In this blog, I discussed the “electron configuration” nomenclature which is so loved by chemists (strange people that they are….). Just to remind you, the noble gas neon, which is at number 10 in the periodic table, may be written as 1s^{2} \; 2s^{2} \; 2p^{6}. If you add together the superscripts you get 2+2+6=10, the number of electrons in neutral Helium. Titanium, which is at number 22 in the periodic table may be written as 1s^{2} \; 2s^{2} \; 2p^{6} \; 3s^{2} \; 3p^{6} \; 3d^{2} \; 4s^{2}. Again, if you add together the superscripts you get 2+2+6+2+6+2+2=22, the number of electrons in neutral Titanium. I explained in the blog that the letters s,p,d and f refer to “sharp, principal, diffuse” and “fine“, as this was how the spectral lines appeared in the 1870s when spectroscopists first started identifying them.

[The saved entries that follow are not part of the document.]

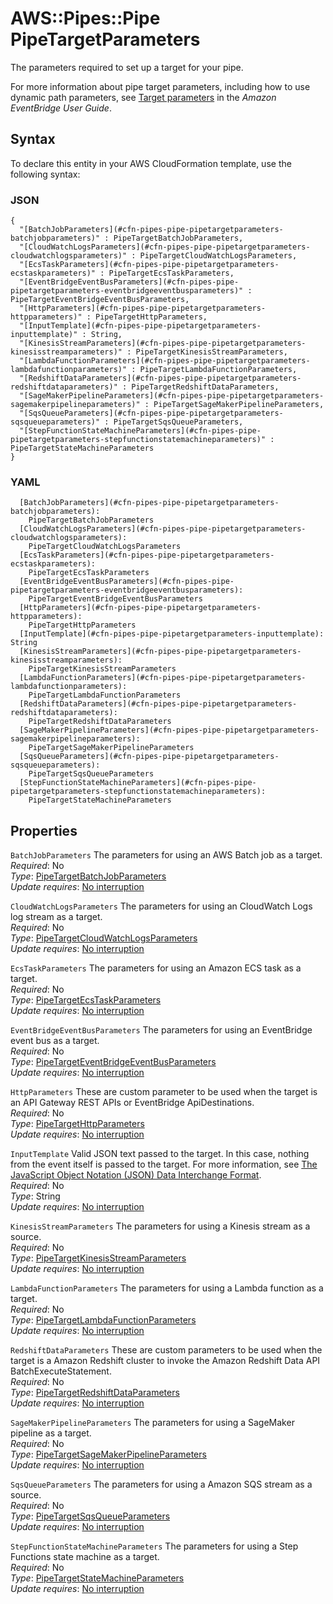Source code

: # AWS::Pipes::Pipe PipeTargetParameters<a name="aws-properties-pipes-pipe-pipetargetparameters"></a>

The parameters required to set up a target for your pipe\.

For more information about pipe target parameters, including how to use dynamic path parameters, see [Target parameters](https://docs.aws.amazon.com/eventbridge/latest/userguide/eb-pipes-event-target.html) in the *Amazon EventBridge User Guide*\.

## Syntax<a name="aws-properties-pipes-pipe-pipetargetparameters-syntax"></a>

To declare this entity in your AWS CloudFormation template, use the following syntax:

### JSON<a name="aws-properties-pipes-pipe-pipetargetparameters-syntax.json"></a>

```
{
  "[BatchJobParameters](#cfn-pipes-pipe-pipetargetparameters-batchjobparameters)" : PipeTargetBatchJobParameters,
  "[CloudWatchLogsParameters](#cfn-pipes-pipe-pipetargetparameters-cloudwatchlogsparameters)" : PipeTargetCloudWatchLogsParameters,
  "[EcsTaskParameters](#cfn-pipes-pipe-pipetargetparameters-ecstaskparameters)" : PipeTargetEcsTaskParameters,
  "[EventBridgeEventBusParameters](#cfn-pipes-pipe-pipetargetparameters-eventbridgeeventbusparameters)" : PipeTargetEventBridgeEventBusParameters,
  "[HttpParameters](#cfn-pipes-pipe-pipetargetparameters-httpparameters)" : PipeTargetHttpParameters,
  "[InputTemplate](#cfn-pipes-pipe-pipetargetparameters-inputtemplate)" : String,
  "[KinesisStreamParameters](#cfn-pipes-pipe-pipetargetparameters-kinesisstreamparameters)" : PipeTargetKinesisStreamParameters,
  "[LambdaFunctionParameters](#cfn-pipes-pipe-pipetargetparameters-lambdafunctionparameters)" : PipeTargetLambdaFunctionParameters,
  "[RedshiftDataParameters](#cfn-pipes-pipe-pipetargetparameters-redshiftdataparameters)" : PipeTargetRedshiftDataParameters,
  "[SageMakerPipelineParameters](#cfn-pipes-pipe-pipetargetparameters-sagemakerpipelineparameters)" : PipeTargetSageMakerPipelineParameters,
  "[SqsQueueParameters](#cfn-pipes-pipe-pipetargetparameters-sqsqueueparameters)" : PipeTargetSqsQueueParameters,
  "[StepFunctionStateMachineParameters](#cfn-pipes-pipe-pipetargetparameters-stepfunctionstatemachineparameters)" : PipeTargetStateMachineParameters
}
```

### YAML<a name="aws-properties-pipes-pipe-pipetargetparameters-syntax.yaml"></a>

```
  [BatchJobParameters](#cfn-pipes-pipe-pipetargetparameters-batchjobparameters): 
    PipeTargetBatchJobParameters
  [CloudWatchLogsParameters](#cfn-pipes-pipe-pipetargetparameters-cloudwatchlogsparameters): 
    PipeTargetCloudWatchLogsParameters
  [EcsTaskParameters](#cfn-pipes-pipe-pipetargetparameters-ecstaskparameters): 
    PipeTargetEcsTaskParameters
  [EventBridgeEventBusParameters](#cfn-pipes-pipe-pipetargetparameters-eventbridgeeventbusparameters): 
    PipeTargetEventBridgeEventBusParameters
  [HttpParameters](#cfn-pipes-pipe-pipetargetparameters-httpparameters): 
    PipeTargetHttpParameters
  [InputTemplate](#cfn-pipes-pipe-pipetargetparameters-inputtemplate): String
  [KinesisStreamParameters](#cfn-pipes-pipe-pipetargetparameters-kinesisstreamparameters): 
    PipeTargetKinesisStreamParameters
  [LambdaFunctionParameters](#cfn-pipes-pipe-pipetargetparameters-lambdafunctionparameters): 
    PipeTargetLambdaFunctionParameters
  [RedshiftDataParameters](#cfn-pipes-pipe-pipetargetparameters-redshiftdataparameters): 
    PipeTargetRedshiftDataParameters
  [SageMakerPipelineParameters](#cfn-pipes-pipe-pipetargetparameters-sagemakerpipelineparameters): 
    PipeTargetSageMakerPipelineParameters
  [SqsQueueParameters](#cfn-pipes-pipe-pipetargetparameters-sqsqueueparameters): 
    PipeTargetSqsQueueParameters
  [StepFunctionStateMachineParameters](#cfn-pipes-pipe-pipetargetparameters-stepfunctionstatemachineparameters): 
    PipeTargetStateMachineParameters
```

## Properties<a name="aws-properties-pipes-pipe-pipetargetparameters-properties"></a>

`BatchJobParameters`  <a name="cfn-pipes-pipe-pipetargetparameters-batchjobparameters"></a>
The parameters for using an AWS Batch job as a target\.  
*Required*: No  
*Type*: [PipeTargetBatchJobParameters](aws-properties-pipes-pipe-pipetargetbatchjobparameters.md)  
*Update requires*: [No interruption](https://docs.aws.amazon.com/AWSCloudFormation/latest/UserGuide/using-cfn-updating-stacks-update-behaviors.html#update-no-interrupt)

`CloudWatchLogsParameters`  <a name="cfn-pipes-pipe-pipetargetparameters-cloudwatchlogsparameters"></a>
The parameters for using an CloudWatch Logs log stream as a target\.  
*Required*: No  
*Type*: [PipeTargetCloudWatchLogsParameters](aws-properties-pipes-pipe-pipetargetcloudwatchlogsparameters.md)  
*Update requires*: [No interruption](https://docs.aws.amazon.com/AWSCloudFormation/latest/UserGuide/using-cfn-updating-stacks-update-behaviors.html#update-no-interrupt)

`EcsTaskParameters`  <a name="cfn-pipes-pipe-pipetargetparameters-ecstaskparameters"></a>
The parameters for using an Amazon ECS task as a target\.  
*Required*: No  
*Type*: [PipeTargetEcsTaskParameters](aws-properties-pipes-pipe-pipetargetecstaskparameters.md)  
*Update requires*: [No interruption](https://docs.aws.amazon.com/AWSCloudFormation/latest/UserGuide/using-cfn-updating-stacks-update-behaviors.html#update-no-interrupt)

`EventBridgeEventBusParameters`  <a name="cfn-pipes-pipe-pipetargetparameters-eventbridgeeventbusparameters"></a>
The parameters for using an EventBridge event bus as a target\.  
*Required*: No  
*Type*: [PipeTargetEventBridgeEventBusParameters](aws-properties-pipes-pipe-pipetargeteventbridgeeventbusparameters.md)  
*Update requires*: [No interruption](https://docs.aws.amazon.com/AWSCloudFormation/latest/UserGuide/using-cfn-updating-stacks-update-behaviors.html#update-no-interrupt)

`HttpParameters`  <a name="cfn-pipes-pipe-pipetargetparameters-httpparameters"></a>
These are custom parameter to be used when the target is an API Gateway REST APIs or EventBridge ApiDestinations\.  
*Required*: No  
*Type*: [PipeTargetHttpParameters](aws-properties-pipes-pipe-pipetargethttpparameters.md)  
*Update requires*: [No interruption](https://docs.aws.amazon.com/AWSCloudFormation/latest/UserGuide/using-cfn-updating-stacks-update-behaviors.html#update-no-interrupt)

`InputTemplate`  <a name="cfn-pipes-pipe-pipetargetparameters-inputtemplate"></a>
Valid JSON text passed to the target\. In this case, nothing from the event itself is passed to the target\. For more information, see [The JavaScript Object Notation \(JSON\) Data Interchange Format](http://www.rfc-editor.org/rfc/rfc7159.txt)\.  
*Required*: No  
*Type*: String  
*Update requires*: [No interruption](https://docs.aws.amazon.com/AWSCloudFormation/latest/UserGuide/using-cfn-updating-stacks-update-behaviors.html#update-no-interrupt)

`KinesisStreamParameters`  <a name="cfn-pipes-pipe-pipetargetparameters-kinesisstreamparameters"></a>
The parameters for using a Kinesis stream as a source\.  
*Required*: No  
*Type*: [PipeTargetKinesisStreamParameters](aws-properties-pipes-pipe-pipetargetkinesisstreamparameters.md)  
*Update requires*: [No interruption](https://docs.aws.amazon.com/AWSCloudFormation/latest/UserGuide/using-cfn-updating-stacks-update-behaviors.html#update-no-interrupt)

`LambdaFunctionParameters`  <a name="cfn-pipes-pipe-pipetargetparameters-lambdafunctionparameters"></a>
The parameters for using a Lambda function as a target\.  
*Required*: No  
*Type*: [PipeTargetLambdaFunctionParameters](aws-properties-pipes-pipe-pipetargetlambdafunctionparameters.md)  
*Update requires*: [No interruption](https://docs.aws.amazon.com/AWSCloudFormation/latest/UserGuide/using-cfn-updating-stacks-update-behaviors.html#update-no-interrupt)

`RedshiftDataParameters`  <a name="cfn-pipes-pipe-pipetargetparameters-redshiftdataparameters"></a>
These are custom parameters to be used when the target is a Amazon Redshift cluster to invoke the Amazon Redshift Data API BatchExecuteStatement\.  
*Required*: No  
*Type*: [PipeTargetRedshiftDataParameters](aws-properties-pipes-pipe-pipetargetredshiftdataparameters.md)  
*Update requires*: [No interruption](https://docs.aws.amazon.com/AWSCloudFormation/latest/UserGuide/using-cfn-updating-stacks-update-behaviors.html#update-no-interrupt)

`SageMakerPipelineParameters`  <a name="cfn-pipes-pipe-pipetargetparameters-sagemakerpipelineparameters"></a>
The parameters for using a SageMaker pipeline as a target\.  
*Required*: No  
*Type*: [PipeTargetSageMakerPipelineParameters](aws-properties-pipes-pipe-pipetargetsagemakerpipelineparameters.md)  
*Update requires*: [No interruption](https://docs.aws.amazon.com/AWSCloudFormation/latest/UserGuide/using-cfn-updating-stacks-update-behaviors.html#update-no-interrupt)

`SqsQueueParameters`  <a name="cfn-pipes-pipe-pipetargetparameters-sqsqueueparameters"></a>
The parameters for using a Amazon SQS stream as a source\.  
*Required*: No  
*Type*: [PipeTargetSqsQueueParameters](aws-properties-pipes-pipe-pipetargetsqsqueueparameters.md)  
*Update requires*: [No interruption](https://docs.aws.amazon.com/AWSCloudFormation/latest/UserGuide/using-cfn-updating-stacks-update-behaviors.html#update-no-interrupt)

`StepFunctionStateMachineParameters`  <a name="cfn-pipes-pipe-pipetargetparameters-stepfunctionstatemachineparameters"></a>
The parameters for using a Step Functions state machine as a target\.  
*Required*: No  
*Type*: [PipeTargetStateMachineParameters](aws-properties-pipes-pipe-pipetargetstatemachineparameters.md)  
*Update requires*: [No interruption](https://docs.aws.amazon.com/AWSCloudFormation/latest/UserGuide/using-cfn-updating-stacks-update-behaviors.html#update-no-interrupt)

But, what I didn’t address in that blog on the electron configuration nomenclature is why do electrons occupy different shells in atoms? In hydrogen, the simplest atom, the 1 electron orbits the nucleus in the ground state, the n=1 energy level. If it is excited it will go into a higher energy level, n=2 or 3 etc. But, with a more complicated atom like neon, which has 10 electrons, the 10 do not all sit in the n=1 level. The n=1 level can only contain up to 2 electrons, and the n=2 level can only contain up to 8 electrons, the n=3 level can only contain up to 18 electrons, and so on. This leads to neon having a “filled” n=1 level (2 electrons), and a filled n=2 level (8 electrons), which means it does not seek additional electrons. This is why it is a noble gas.

Titanium on the other hand, with 22 electrons, has a filled n=1 level (2 electrons), a filled n=2 level (8 electrons), a partially filled n=3 level (8 electrons out of a possible 18), and a partially filled n=4 level (2 electrons out of a possible 32). Because it has partially filled n=3 and n=4 levels, and it wants them to be full, it will seek additional electrons by chemically combining with other elements.

What is the reason each energy level has a maximum number of allowed electrons?

It is all due to something called the Pauli exclusion principle.



Wolfgang Pauli, after whom the Pauli exclusion principle is named. In addition to this principle, he also came up with the idea of the neutrino.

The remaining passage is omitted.